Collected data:
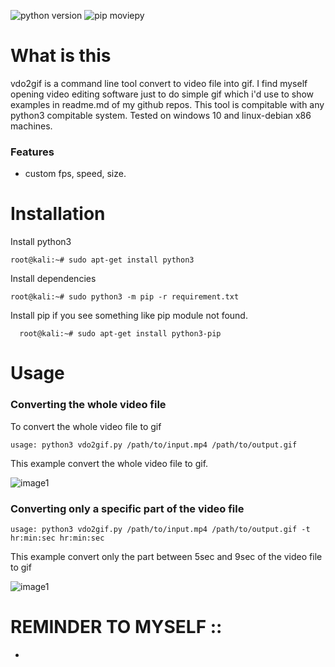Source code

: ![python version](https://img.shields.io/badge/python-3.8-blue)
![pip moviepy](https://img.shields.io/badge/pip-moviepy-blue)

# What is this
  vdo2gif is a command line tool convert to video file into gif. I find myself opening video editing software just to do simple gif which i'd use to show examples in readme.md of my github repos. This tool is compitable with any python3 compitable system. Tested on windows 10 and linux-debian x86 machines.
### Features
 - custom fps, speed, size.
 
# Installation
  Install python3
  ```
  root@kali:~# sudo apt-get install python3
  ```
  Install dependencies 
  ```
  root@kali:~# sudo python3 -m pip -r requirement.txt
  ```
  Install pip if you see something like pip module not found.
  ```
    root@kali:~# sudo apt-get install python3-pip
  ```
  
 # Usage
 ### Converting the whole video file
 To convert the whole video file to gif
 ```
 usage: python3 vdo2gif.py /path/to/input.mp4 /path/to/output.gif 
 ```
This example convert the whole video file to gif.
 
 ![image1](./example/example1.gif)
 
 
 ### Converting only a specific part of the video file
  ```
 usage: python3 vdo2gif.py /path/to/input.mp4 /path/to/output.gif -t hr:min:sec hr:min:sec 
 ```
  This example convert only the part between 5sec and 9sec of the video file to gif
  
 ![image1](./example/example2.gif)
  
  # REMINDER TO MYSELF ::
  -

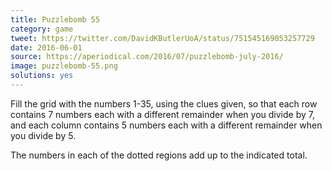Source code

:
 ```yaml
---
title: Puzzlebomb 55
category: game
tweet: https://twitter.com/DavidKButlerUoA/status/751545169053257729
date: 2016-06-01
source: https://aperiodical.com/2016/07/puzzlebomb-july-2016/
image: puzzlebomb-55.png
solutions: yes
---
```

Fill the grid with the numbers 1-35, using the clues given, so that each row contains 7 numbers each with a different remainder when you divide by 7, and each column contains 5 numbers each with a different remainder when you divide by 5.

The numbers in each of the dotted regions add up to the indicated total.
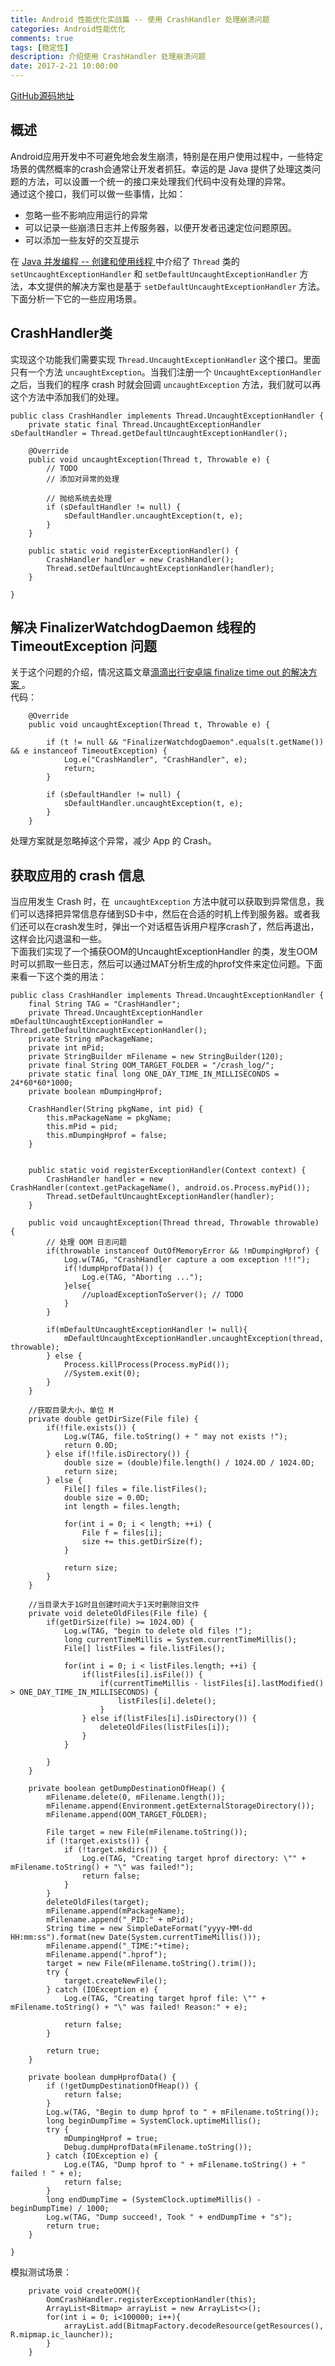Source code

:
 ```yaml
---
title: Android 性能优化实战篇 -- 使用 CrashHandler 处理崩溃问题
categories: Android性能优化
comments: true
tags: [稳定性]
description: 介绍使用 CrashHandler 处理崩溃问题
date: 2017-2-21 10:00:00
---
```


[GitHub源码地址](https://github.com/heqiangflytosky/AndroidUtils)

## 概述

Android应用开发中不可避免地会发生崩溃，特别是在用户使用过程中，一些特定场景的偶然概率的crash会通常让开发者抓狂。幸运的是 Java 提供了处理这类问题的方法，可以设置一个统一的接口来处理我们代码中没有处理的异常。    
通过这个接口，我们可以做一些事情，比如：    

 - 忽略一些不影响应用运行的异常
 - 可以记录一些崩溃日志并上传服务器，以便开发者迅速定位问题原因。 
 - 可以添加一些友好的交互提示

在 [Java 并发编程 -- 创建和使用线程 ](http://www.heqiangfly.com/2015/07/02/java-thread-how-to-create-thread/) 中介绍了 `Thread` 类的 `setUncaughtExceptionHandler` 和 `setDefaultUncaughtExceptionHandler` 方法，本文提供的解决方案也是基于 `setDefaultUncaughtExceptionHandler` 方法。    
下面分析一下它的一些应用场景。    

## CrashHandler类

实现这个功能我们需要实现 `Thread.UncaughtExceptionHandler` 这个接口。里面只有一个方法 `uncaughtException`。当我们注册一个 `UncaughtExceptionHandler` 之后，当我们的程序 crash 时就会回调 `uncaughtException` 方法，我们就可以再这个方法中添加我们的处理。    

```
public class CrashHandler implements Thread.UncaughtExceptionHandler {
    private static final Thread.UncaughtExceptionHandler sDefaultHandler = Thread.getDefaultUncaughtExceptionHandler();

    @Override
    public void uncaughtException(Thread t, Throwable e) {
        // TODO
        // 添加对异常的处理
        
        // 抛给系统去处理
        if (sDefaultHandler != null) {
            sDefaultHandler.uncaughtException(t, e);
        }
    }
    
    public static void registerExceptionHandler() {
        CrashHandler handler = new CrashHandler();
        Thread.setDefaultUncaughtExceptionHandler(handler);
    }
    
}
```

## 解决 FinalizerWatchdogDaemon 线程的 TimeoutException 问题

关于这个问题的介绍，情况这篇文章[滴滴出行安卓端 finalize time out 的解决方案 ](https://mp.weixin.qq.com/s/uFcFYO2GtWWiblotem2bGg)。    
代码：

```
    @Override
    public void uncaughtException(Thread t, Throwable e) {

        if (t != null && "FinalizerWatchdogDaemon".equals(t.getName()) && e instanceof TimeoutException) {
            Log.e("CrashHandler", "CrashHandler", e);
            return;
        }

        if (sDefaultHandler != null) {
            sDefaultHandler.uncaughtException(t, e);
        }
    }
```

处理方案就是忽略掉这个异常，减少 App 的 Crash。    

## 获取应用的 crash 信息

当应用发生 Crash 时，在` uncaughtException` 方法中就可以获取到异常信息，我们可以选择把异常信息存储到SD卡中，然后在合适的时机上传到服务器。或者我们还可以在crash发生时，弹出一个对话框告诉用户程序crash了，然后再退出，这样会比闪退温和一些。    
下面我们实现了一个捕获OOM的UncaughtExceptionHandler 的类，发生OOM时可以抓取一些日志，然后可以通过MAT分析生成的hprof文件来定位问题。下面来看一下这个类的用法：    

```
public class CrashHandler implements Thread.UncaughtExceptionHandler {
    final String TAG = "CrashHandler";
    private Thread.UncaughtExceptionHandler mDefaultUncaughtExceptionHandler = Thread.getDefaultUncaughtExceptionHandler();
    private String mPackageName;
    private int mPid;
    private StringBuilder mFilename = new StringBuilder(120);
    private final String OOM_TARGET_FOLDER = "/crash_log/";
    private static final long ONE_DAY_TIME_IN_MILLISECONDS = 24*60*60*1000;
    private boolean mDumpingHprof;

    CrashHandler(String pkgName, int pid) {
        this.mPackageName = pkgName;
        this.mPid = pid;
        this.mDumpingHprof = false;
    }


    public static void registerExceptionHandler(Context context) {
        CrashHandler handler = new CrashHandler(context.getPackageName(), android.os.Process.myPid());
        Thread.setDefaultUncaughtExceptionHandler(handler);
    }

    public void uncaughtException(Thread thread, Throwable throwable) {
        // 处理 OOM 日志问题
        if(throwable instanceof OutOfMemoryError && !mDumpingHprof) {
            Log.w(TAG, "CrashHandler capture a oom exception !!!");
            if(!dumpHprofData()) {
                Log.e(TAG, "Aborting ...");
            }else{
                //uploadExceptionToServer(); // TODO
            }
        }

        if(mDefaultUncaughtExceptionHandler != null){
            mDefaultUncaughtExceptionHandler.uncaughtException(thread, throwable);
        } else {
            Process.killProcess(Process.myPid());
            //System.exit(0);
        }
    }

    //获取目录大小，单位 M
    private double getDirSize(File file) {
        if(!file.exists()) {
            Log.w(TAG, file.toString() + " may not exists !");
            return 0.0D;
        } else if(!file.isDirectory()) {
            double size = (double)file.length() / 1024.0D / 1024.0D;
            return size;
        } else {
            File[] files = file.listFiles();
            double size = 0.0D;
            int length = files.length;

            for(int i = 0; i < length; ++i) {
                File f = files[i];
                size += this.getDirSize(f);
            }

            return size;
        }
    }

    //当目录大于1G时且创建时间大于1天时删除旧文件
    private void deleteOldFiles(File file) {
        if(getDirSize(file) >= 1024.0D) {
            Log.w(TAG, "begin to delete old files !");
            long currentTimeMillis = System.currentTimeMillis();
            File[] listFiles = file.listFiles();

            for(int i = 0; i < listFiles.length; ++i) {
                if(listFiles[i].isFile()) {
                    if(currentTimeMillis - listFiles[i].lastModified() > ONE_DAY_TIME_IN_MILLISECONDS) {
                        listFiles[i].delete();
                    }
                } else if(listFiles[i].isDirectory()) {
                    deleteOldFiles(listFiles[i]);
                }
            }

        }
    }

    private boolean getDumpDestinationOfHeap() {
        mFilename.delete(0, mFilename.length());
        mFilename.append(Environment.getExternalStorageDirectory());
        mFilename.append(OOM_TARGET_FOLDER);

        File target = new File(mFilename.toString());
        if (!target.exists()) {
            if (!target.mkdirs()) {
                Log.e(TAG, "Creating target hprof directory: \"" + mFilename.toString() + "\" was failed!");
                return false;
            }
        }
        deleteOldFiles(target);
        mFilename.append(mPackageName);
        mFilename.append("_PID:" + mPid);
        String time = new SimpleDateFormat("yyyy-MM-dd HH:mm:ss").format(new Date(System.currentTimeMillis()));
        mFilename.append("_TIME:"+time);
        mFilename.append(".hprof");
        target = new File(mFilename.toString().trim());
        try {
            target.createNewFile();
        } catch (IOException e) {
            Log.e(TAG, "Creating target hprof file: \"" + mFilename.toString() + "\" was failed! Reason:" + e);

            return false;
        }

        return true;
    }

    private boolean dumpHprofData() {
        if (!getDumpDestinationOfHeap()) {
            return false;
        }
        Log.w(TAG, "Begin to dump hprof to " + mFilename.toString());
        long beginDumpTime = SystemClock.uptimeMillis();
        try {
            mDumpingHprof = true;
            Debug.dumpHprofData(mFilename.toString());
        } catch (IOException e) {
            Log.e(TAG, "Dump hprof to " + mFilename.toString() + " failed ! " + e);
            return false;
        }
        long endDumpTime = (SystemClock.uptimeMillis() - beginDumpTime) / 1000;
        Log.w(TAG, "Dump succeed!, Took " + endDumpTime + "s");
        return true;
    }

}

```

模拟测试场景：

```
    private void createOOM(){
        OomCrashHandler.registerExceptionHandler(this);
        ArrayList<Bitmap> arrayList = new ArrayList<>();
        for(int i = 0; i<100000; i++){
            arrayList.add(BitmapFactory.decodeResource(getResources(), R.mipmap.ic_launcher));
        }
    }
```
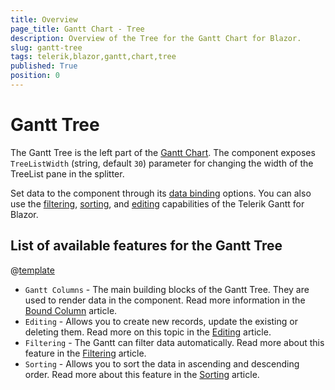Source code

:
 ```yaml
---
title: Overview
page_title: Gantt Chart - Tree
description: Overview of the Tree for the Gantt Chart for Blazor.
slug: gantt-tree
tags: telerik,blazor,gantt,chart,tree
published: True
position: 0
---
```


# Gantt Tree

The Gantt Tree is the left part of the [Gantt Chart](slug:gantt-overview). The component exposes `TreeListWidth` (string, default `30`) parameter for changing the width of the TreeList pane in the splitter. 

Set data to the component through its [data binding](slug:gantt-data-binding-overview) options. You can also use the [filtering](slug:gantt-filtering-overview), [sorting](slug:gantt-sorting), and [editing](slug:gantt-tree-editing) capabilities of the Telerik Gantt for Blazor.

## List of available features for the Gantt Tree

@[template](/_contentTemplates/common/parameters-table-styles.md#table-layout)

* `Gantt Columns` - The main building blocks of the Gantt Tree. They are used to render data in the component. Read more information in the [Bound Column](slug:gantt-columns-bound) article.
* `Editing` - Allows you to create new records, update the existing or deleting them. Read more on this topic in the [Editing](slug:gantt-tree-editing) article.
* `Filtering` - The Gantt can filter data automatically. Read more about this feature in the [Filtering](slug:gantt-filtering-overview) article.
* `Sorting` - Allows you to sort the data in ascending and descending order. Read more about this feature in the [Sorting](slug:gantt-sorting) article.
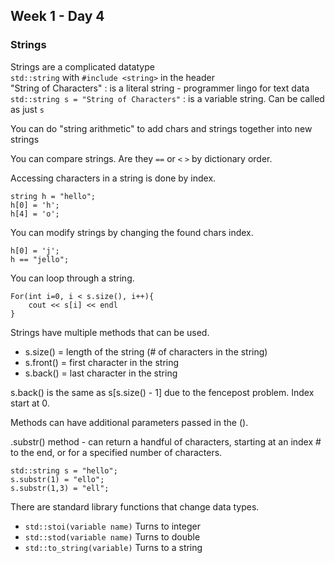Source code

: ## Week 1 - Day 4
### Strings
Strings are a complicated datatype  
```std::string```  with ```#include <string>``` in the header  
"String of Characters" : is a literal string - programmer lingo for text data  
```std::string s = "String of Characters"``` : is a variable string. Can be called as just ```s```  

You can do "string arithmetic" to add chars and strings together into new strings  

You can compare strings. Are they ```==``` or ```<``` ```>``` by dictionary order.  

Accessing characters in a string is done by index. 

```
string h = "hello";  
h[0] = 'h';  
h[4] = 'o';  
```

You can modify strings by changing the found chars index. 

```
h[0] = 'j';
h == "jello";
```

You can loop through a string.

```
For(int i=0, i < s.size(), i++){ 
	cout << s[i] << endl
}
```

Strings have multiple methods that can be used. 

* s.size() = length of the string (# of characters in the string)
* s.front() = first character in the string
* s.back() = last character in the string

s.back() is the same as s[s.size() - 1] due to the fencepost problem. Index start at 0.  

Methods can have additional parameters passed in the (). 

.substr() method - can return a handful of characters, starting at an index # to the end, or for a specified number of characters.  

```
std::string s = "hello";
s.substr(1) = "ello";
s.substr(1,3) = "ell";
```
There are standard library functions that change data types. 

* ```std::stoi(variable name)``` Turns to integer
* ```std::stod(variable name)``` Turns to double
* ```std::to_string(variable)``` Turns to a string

▸ Brief
From the entries above, copy every line that holds the word "deleteOldFiles".

▸ Written response
    private void deleteOldFiles(File file) {
                    deleteOldFiles(listFiles[i]);
        deleteOldFiles(target);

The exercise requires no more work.